For a few weeks now,
I’ve been trying to write something about the colonizer mentality (aka ytppul
ytppuling) but the words have been slow to come. The idea remained unclear
until Rachel Dolezal’s latest interview with Ijeoma Oluo appeared in The
Stranger. (here)
Suddenly, it all came together because Rachel being Rachel, her offerings opened
new mental vistas for me. Rachel, I thank you.
When I write in strong
terms about the 'performance of Whiteness' in (mostly, but not exclusively)
American society, I do so knowing that I have White friends who may take
offense at my generalization. I understand the offense you take but I cannot
apologize for it. I’m drawing a conclusion from the evidence left by hundreds
of years of behavior by millions of people. I don’t even know if it’s a generalization
per se or just the drawing the obvious conclusions.
The inclination towards
supremacy, towards reaping where one has not planted, is what I refer to as ytppul
ytppuling (YY) or the colonizer mindset. YY is Whiteness moving in the world in
the way it best knows how: taking the path of least resistance, typically right
through someone else's most sacred of spaces, directly to its destination. Like
marauding ants through your vegetable patch, yytppuling steals your blooms,
your leaves, and ultimately, your entire garden. Call it the colonizer mindset at work if that language makes you more
comfortable, same difference really.
YtppuI ytppuling is, to
my mind, the perfect explanation for the phenomenon that is Rachel Dolezal. I
hadn’t intended ever to speak on her, but she’s come back again,
this time with a new book, justisplainin’ her Columbusing of Blackness. She wandered
barefoot and unwelcome, with her braids, her tan and her new African name, right
into the middle of my crisis of trying to explain ytppul ytppuling, essentially
offering herself as a living visual aid. Thanks. I think.

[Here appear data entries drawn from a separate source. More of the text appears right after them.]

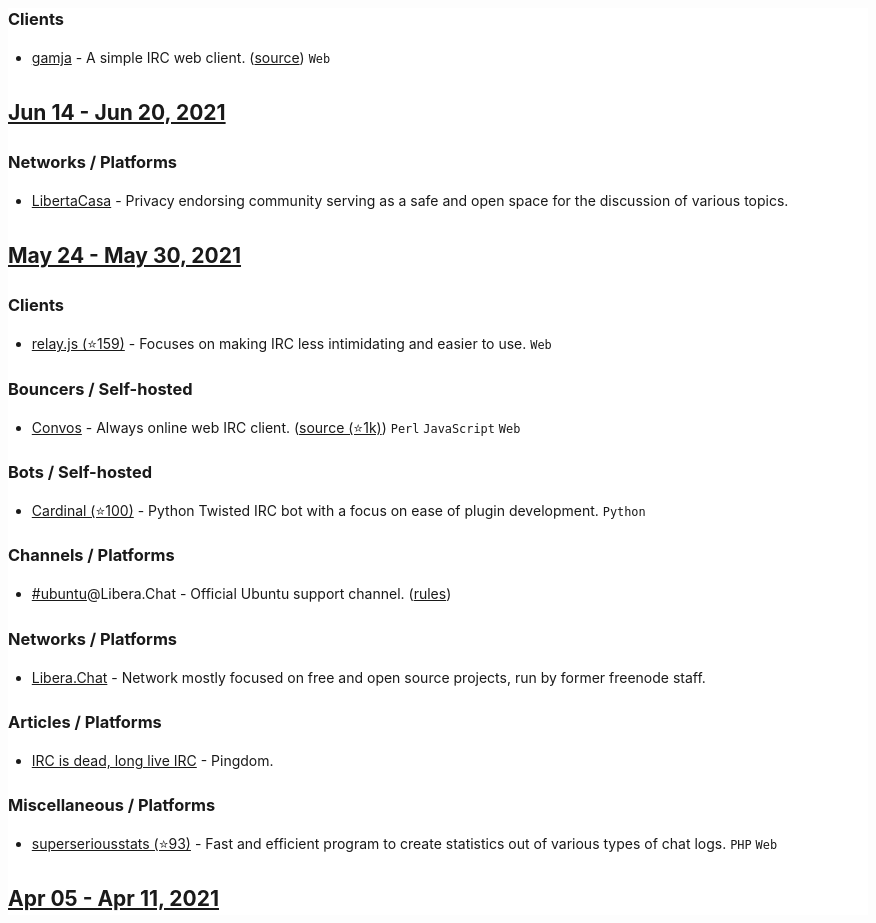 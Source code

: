 ### Clients

*   [gamja](https://sr.ht/~emersion/gamja/) - A simple IRC web client. ([source](https://git.sr.ht/~emersion/gamja)) `Web`

## [Jun 14 - Jun 20, 2021](/content/2021/24/README.md)

### Networks / Platforms

*   [LibertaCasa](https://liberta.casa) - Privacy endorsing community serving as a safe and open space for the discussion of various topics.

## [May 24 - May 30, 2021](/content/2021/21/README.md)

### Clients

*   [relay.js (⭐159)](https://github.com/Fauntleroy/relay.js) - Focuses on making IRC less intimidating and easier to use. `Web`

### Bouncers / Self-hosted

*   [Convos](https://convos.chat) - Always online web IRC client. ([source (⭐1k)](https://github.com/convos-chat/convos)) `Perl` `JavaScript` `Web`

### Bots / Self-hosted

*   [Cardinal (⭐100)](https://github.com/JohnMaguire/Cardinal) - Python Twisted IRC bot with a focus on ease of plugin development. `Python`

### Channels / Platforms

*   [#ubuntu](https://wiki.ubuntu.com/IRC/ChannelList)@Libera.Chat - Official Ubuntu support channel. ([rules](https://wiki.ubuntu.com/IRC/Guidelines))

### Networks / Platforms

*   [Libera.Chat](https://libera.chat) - Network mostly focused on free and open source projects, run by former freenode staff.

### Articles / Platforms

*   [IRC is dead, long live IRC](https://www.pingdom.com/blog/irc-is-dead-long-live-irc/) - Pingdom.

### Miscellaneous / Platforms

*   [superseriousstats (⭐93)](https://github.com/tommyrot/superseriousstats) - Fast and efficient program to create statistics out of various types of chat logs. `PHP` `Web`

## [Apr 05 - Apr 11, 2021](/content/2021/14/README.md)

Dolezal is a helluva character.
My belief is that she has read just enough history to understand and appreciate
the triumphs of Blackness, and out of an abundance of admiration, and perhaps a
surfeit of jealousy, she has decided that she wants to be Black. Hey, I get
it. I wanna be Black too…..oh wait.
I wish I could say that
I sympathize with Dolezal but in truth, I don't.
Rachel is the worst kind
of fraudulent operator to me. She is not Black. This is not up for debate
to my mind. She. Is. Not. Black. What she is, is a thief. She has co-opted
Blackness for its apparent (cultural) benefits and sexy cool points, while
wholly sidestepping its social, economic, and legal burdens. Worse still, she
traffics in within-race colorism on the sly. She knows enough to understand that
if folk think she’s Black, she’ll receive the deferential treatment that Black
folk often mete out to light skinned women of color. She’s been known to talk
about colorism, so I don’t think it’s a stretch to suggest that she meant to
tap into Black people's own strain of anti-Blackness. She may wanna be Black
but she ain’t wanna be no midnight Black. Nuh uh, she wanna be Becky with the
good hair!
And when she experiences
disapprobation and rejection – not on account of being Black but rather on
account of the obscenity of her actions – she turns around and claims
discrimination. Jumping Jehoshapat, where to start?
Worse still than the absolute asshattery of her explanations of her Blackness, her position creates a universe wherein Blackness isn't real; it's just some accessory that one can don or doff at will. Or at least, she can. Black folk can’t take theirs off but that is of no consequence.
This whole episode is
just more Darth Becky on steroids shit - White privilege, White cultural
appropriation, ytppul ytppuling (aka colonizer mindset) bull shiggety: #ColonizerMindsetHardAtWork.
TheRoot.com: Three Darth Beckys all in a row |
Rachel, from her clearly
superior colonizer perspective, can decide to be Black and affect the pose; she
can claim the benefits while escaping the challenges. As a White woman, she
demanded inclusion (suing
Howard University for exclusion on the grounds of race) and then when that
failed, she masqueraded her way into inclusion. And she could do it all with a
straight face, because whyever not?
In every way, Rachel’s story is the colonizer
story: “Mine eye doth perceive it, mine
heart doth want it, I therefore must have it.” Rachel wants Blackness and
voilà, it is hers. The colonizer does whatever he/she must to have whatever her
greedy little heart desires because it is all hers for the taking. She
needs no permission and Lawd knows she will not tolerate your challenges to her
logic, her excuses or her justisplanations!!
Darth Becky can center her White self even in
the universe of Blackness because Whiteness is the center of the known universe. The world is Becky’s oyster
and the Beckster is taking all the damn pearls. Deal with it.
The colonizer mindset,
ytppul ytppuling, it’s a thing, a real thing. Rachel Dolezal is proof of that
because there she is, reaping where she certainly has not sowed. This ladies & gents, is Rachel Columbusing
Blackness, taking up where the original colonizer left off.